• [EXERCISE GOAL]: Every line with "Firefox" in it must be copied from the data.

• [THE INPUT]:
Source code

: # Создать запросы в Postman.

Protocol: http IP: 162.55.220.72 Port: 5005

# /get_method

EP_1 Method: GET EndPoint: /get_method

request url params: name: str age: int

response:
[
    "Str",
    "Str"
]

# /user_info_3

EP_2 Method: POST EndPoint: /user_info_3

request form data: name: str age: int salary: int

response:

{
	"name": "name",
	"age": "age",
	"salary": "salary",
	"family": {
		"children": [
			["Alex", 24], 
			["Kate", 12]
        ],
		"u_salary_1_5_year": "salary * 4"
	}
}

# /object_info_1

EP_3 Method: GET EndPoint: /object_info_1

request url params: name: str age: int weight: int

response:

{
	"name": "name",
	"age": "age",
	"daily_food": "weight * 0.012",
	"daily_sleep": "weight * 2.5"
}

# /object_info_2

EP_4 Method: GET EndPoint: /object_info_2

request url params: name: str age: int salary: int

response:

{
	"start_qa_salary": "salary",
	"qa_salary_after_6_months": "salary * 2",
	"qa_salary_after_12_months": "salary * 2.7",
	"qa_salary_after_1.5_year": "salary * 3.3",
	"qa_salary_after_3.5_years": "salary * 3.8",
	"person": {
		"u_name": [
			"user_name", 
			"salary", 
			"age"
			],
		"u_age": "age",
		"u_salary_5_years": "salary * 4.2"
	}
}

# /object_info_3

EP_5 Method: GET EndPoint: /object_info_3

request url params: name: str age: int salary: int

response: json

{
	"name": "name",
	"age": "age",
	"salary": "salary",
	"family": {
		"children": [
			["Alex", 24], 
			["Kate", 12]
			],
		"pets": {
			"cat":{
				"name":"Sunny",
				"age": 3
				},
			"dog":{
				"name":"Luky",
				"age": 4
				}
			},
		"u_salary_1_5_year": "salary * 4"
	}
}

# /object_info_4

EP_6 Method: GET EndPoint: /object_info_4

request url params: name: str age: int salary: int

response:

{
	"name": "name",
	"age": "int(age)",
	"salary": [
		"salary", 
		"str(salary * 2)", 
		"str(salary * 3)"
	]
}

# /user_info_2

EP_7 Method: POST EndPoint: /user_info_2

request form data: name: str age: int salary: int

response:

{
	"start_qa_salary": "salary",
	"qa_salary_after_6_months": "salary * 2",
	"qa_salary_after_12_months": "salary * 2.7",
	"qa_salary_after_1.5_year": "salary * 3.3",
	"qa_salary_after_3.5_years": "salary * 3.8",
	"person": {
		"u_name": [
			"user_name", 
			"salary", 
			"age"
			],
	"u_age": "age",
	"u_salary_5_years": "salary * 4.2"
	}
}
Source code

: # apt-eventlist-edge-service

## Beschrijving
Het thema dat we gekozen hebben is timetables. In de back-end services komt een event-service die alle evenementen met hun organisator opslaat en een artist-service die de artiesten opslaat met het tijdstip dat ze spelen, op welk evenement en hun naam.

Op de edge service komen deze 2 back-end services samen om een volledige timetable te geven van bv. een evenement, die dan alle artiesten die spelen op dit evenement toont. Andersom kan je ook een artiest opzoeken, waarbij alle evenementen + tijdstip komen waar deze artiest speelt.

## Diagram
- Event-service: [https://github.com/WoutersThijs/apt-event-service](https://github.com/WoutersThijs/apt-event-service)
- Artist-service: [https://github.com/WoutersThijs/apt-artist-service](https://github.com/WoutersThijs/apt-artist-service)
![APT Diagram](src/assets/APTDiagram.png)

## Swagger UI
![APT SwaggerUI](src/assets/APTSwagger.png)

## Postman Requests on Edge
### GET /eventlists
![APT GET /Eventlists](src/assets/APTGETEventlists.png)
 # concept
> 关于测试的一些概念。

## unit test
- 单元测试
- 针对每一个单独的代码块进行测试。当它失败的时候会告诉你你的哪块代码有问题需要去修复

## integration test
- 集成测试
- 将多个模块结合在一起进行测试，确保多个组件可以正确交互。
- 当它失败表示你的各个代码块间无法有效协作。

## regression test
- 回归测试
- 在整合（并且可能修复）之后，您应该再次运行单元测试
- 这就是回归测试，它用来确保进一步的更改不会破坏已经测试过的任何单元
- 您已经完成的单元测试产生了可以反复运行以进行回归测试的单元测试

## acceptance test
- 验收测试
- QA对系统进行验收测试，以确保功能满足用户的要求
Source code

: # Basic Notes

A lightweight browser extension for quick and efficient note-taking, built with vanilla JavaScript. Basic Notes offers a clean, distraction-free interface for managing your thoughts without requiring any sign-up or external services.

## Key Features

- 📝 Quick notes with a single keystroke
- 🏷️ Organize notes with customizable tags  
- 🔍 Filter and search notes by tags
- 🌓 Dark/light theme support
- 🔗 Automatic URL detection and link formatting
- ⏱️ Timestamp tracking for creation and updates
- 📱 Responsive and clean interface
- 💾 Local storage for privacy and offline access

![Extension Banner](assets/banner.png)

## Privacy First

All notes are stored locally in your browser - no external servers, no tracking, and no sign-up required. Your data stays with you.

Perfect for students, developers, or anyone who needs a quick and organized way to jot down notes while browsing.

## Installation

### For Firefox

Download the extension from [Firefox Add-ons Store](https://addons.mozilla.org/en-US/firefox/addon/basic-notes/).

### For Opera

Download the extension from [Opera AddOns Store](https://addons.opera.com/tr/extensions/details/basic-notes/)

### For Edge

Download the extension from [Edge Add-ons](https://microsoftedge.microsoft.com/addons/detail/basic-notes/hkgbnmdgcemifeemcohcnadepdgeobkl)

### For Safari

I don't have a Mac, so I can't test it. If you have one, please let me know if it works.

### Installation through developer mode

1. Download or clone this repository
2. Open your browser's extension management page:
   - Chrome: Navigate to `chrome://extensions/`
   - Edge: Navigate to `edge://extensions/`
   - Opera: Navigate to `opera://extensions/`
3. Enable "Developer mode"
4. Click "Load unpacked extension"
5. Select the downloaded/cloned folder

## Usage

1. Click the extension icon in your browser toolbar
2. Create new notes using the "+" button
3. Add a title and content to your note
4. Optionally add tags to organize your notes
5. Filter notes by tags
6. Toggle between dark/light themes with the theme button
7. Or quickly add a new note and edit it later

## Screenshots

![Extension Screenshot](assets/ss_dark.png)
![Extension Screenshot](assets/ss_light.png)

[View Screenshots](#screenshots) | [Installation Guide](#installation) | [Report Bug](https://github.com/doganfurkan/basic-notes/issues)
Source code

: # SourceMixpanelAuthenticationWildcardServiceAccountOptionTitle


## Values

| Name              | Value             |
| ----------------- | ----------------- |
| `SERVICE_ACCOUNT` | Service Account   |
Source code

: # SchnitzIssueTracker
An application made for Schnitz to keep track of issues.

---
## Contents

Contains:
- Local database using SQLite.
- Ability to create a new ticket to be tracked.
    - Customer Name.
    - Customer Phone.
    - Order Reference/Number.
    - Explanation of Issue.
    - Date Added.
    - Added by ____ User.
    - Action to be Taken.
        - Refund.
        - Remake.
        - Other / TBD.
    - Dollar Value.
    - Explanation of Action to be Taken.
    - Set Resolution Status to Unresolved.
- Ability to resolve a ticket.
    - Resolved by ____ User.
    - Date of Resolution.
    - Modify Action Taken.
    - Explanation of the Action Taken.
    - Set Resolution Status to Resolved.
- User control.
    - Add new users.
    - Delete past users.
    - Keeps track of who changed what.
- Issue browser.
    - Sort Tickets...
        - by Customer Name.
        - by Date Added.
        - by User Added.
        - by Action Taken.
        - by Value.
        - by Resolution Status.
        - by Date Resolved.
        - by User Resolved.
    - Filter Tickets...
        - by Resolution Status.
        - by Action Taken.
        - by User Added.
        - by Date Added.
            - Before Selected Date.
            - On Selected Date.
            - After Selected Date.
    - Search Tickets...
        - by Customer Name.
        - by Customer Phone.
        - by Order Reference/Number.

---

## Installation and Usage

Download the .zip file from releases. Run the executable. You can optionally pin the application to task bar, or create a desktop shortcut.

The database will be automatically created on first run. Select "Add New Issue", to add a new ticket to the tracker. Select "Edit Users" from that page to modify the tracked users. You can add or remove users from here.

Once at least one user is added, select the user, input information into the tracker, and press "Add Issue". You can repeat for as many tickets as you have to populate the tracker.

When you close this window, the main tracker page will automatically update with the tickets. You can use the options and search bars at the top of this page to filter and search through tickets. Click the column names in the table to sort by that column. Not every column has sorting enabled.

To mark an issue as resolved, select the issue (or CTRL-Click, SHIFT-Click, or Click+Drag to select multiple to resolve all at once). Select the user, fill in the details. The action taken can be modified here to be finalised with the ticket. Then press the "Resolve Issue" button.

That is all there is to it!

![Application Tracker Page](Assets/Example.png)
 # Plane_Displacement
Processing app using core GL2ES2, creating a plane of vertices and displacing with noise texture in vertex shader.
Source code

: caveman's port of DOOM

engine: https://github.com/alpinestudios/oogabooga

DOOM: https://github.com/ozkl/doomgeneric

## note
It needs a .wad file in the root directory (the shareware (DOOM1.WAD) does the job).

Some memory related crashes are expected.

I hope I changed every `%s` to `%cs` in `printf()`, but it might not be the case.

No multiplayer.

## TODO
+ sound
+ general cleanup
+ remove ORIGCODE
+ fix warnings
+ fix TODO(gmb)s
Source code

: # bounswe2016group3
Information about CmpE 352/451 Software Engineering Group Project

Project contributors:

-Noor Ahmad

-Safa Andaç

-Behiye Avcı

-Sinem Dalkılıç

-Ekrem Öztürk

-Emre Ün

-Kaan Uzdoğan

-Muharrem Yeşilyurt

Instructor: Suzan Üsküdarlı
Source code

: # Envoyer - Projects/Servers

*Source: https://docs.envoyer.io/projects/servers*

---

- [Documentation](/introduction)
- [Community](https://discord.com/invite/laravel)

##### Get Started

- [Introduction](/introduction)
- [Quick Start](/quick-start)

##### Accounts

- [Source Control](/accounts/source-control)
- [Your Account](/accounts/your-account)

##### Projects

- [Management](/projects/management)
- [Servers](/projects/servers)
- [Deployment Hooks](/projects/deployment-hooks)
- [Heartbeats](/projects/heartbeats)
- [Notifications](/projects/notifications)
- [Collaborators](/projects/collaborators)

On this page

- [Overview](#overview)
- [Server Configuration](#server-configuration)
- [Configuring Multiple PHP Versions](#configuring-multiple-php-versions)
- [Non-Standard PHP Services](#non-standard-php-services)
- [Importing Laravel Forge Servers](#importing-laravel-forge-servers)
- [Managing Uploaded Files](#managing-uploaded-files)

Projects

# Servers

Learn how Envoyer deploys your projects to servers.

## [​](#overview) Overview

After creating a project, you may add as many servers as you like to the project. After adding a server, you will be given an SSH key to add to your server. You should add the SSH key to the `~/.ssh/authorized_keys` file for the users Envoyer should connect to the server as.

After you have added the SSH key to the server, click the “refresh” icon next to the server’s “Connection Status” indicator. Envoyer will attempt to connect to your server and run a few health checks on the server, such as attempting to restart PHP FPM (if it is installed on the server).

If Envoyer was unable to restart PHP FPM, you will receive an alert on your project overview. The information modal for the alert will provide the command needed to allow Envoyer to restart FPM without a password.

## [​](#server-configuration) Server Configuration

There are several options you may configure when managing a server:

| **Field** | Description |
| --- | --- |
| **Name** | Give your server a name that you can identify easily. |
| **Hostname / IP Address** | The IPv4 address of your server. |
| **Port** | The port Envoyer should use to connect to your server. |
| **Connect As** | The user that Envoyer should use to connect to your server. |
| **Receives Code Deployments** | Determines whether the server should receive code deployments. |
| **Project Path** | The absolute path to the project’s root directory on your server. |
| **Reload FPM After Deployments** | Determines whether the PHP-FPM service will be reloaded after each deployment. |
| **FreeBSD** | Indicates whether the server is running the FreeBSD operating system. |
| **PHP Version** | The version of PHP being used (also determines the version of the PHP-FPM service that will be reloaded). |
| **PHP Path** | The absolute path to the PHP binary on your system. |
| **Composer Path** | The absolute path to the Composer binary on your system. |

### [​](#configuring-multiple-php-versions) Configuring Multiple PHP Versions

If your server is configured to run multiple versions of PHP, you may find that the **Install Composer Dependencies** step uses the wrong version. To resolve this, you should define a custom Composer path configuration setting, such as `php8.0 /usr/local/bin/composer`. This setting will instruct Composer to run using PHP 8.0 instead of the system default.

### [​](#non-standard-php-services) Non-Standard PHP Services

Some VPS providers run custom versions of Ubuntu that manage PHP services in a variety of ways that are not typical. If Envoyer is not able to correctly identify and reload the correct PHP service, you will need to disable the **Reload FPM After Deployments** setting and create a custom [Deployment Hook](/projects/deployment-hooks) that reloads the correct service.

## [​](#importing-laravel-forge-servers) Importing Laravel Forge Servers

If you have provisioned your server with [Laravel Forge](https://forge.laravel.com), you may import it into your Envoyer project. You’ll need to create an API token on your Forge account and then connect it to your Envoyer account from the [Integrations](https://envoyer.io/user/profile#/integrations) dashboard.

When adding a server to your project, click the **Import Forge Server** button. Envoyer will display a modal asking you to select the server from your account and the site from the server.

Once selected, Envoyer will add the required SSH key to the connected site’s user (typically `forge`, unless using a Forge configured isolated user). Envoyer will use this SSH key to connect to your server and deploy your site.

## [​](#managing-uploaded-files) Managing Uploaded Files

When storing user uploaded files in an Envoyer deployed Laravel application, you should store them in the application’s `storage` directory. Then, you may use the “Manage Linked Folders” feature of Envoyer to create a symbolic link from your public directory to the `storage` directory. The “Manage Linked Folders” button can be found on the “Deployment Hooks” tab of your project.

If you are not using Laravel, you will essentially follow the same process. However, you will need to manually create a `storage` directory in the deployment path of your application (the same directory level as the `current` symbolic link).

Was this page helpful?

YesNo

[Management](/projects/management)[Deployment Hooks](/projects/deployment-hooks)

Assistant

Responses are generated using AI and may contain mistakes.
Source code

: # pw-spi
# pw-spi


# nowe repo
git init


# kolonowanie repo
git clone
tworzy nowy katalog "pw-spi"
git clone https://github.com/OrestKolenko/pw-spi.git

• [ANSWER TO THE PROBLEM]:
### For Firefox
Download the extension from [Firefox Add-ons Store](https://addons.mozilla.org/en-US/firefox/addon/basic-notes/).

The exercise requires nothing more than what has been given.